Task item: Check each line of the entries for "smell" and report the ones that have it.

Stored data
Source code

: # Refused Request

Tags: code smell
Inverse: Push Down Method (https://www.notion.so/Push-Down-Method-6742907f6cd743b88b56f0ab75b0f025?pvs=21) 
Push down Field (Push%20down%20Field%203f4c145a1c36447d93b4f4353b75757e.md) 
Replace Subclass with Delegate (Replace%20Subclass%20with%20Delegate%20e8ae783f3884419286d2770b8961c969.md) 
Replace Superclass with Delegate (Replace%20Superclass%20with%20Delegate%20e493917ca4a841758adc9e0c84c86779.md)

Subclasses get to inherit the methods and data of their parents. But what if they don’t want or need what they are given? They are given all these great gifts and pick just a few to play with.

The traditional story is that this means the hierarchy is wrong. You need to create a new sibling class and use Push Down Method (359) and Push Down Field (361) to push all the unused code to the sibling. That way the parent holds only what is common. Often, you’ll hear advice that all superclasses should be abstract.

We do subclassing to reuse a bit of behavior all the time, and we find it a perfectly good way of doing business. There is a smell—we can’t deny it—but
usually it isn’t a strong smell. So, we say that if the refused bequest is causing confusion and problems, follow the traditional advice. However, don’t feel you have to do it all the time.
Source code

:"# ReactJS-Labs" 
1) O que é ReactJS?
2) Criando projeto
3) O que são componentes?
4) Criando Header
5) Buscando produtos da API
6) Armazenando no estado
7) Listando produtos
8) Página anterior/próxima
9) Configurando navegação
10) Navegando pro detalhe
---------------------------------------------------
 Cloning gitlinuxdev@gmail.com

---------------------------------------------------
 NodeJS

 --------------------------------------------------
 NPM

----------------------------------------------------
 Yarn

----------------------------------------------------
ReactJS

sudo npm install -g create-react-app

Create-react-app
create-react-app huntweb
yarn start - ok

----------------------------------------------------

Reply:
Tags: code smell
We do subclassing to reuse a bit of behavior all the time, and we find it a perfectly good way of doing business. There is a smell—we can’t deny it—but
usually it isn’t a strong smell. So, we say that if the refused bequest is causing confusion and problems, follow the traditional advice. However, don’t feel you have to do it all the time.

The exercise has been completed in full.